- [Exercise details]:
Take the material below and reproduce, word for word, only the lines from the line with "the names for" through the line with "Database consists of".

★ ★ ★ ★ ★

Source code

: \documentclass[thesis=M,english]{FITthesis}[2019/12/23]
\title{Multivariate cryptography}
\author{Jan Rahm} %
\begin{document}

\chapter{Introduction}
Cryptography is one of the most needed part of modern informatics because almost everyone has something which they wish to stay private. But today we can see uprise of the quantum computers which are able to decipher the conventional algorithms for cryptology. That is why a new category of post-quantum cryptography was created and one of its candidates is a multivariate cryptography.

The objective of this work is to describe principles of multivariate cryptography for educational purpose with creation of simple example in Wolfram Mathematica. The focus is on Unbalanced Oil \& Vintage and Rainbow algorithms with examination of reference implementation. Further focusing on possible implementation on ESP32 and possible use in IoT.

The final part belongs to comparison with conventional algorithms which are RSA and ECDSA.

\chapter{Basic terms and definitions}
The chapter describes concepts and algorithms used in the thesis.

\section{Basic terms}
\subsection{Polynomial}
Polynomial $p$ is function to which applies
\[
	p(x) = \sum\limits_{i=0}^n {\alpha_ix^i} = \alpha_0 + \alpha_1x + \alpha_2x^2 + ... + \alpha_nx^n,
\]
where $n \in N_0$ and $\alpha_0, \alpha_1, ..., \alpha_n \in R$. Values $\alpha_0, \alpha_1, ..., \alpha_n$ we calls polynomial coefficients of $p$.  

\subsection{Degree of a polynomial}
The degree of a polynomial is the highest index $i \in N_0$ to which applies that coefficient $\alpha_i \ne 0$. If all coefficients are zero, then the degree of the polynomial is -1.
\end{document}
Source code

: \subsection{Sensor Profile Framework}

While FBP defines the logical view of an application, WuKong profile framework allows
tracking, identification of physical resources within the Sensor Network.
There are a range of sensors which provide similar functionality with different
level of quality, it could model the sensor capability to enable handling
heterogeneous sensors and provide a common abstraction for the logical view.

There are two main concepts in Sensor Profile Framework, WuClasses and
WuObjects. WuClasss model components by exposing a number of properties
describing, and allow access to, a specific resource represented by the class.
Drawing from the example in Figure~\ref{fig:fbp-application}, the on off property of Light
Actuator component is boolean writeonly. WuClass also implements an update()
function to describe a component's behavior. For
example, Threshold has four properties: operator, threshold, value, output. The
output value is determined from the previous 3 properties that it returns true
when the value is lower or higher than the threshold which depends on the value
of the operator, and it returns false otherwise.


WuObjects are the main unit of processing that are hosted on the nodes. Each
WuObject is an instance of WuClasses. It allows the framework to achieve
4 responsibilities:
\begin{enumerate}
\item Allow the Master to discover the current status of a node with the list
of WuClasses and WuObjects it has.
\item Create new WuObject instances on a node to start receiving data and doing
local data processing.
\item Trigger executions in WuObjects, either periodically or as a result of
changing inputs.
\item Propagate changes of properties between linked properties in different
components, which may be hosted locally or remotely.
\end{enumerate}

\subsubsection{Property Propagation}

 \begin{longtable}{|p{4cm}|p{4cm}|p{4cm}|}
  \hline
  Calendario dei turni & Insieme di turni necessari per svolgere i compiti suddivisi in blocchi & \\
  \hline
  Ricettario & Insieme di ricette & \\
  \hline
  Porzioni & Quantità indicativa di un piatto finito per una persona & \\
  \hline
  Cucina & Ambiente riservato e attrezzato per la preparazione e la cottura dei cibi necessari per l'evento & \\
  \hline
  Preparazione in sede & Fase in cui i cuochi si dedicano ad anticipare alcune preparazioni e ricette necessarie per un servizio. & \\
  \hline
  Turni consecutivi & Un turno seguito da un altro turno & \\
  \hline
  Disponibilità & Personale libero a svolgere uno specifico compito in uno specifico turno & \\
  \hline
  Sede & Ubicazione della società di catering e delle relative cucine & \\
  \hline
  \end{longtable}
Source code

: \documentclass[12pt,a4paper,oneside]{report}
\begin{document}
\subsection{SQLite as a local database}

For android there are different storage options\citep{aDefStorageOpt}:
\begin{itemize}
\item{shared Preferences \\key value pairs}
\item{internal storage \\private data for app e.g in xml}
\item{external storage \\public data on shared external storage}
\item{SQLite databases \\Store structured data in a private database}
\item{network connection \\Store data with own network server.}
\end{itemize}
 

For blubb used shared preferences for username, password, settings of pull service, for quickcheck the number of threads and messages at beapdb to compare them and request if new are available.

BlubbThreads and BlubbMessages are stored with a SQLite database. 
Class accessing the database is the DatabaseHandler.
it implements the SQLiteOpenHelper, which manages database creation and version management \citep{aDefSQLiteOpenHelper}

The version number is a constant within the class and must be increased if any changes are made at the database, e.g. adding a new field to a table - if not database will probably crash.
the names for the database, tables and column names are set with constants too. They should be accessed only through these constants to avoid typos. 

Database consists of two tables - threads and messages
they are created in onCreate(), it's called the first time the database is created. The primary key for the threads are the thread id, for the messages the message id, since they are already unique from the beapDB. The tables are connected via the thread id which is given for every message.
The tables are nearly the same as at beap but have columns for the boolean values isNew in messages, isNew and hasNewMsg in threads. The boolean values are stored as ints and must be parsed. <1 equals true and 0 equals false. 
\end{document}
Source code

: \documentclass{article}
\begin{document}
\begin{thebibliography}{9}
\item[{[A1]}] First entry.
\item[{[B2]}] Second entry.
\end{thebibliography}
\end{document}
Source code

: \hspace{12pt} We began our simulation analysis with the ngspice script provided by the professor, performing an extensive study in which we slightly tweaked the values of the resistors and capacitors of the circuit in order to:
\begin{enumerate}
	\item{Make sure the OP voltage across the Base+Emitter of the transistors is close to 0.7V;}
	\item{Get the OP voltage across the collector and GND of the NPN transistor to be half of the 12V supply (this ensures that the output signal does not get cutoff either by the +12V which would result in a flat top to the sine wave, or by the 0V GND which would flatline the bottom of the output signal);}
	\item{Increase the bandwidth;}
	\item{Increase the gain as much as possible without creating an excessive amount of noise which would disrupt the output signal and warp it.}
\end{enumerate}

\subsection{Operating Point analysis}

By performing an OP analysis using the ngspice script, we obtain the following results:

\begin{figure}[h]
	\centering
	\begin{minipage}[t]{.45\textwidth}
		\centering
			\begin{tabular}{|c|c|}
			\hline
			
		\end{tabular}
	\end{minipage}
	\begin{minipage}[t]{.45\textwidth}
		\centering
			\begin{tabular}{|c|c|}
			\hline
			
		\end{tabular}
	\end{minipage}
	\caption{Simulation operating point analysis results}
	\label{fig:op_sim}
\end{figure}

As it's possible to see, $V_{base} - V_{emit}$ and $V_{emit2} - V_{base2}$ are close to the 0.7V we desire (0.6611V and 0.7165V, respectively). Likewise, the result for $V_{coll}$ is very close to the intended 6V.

★ ★ ★ ★ ★

- [Written answer]:
the names for the database, tables and column names are set with constants too. They should be accessed only through these constants to avoid typos. 

Database consists of two tables - threads and messages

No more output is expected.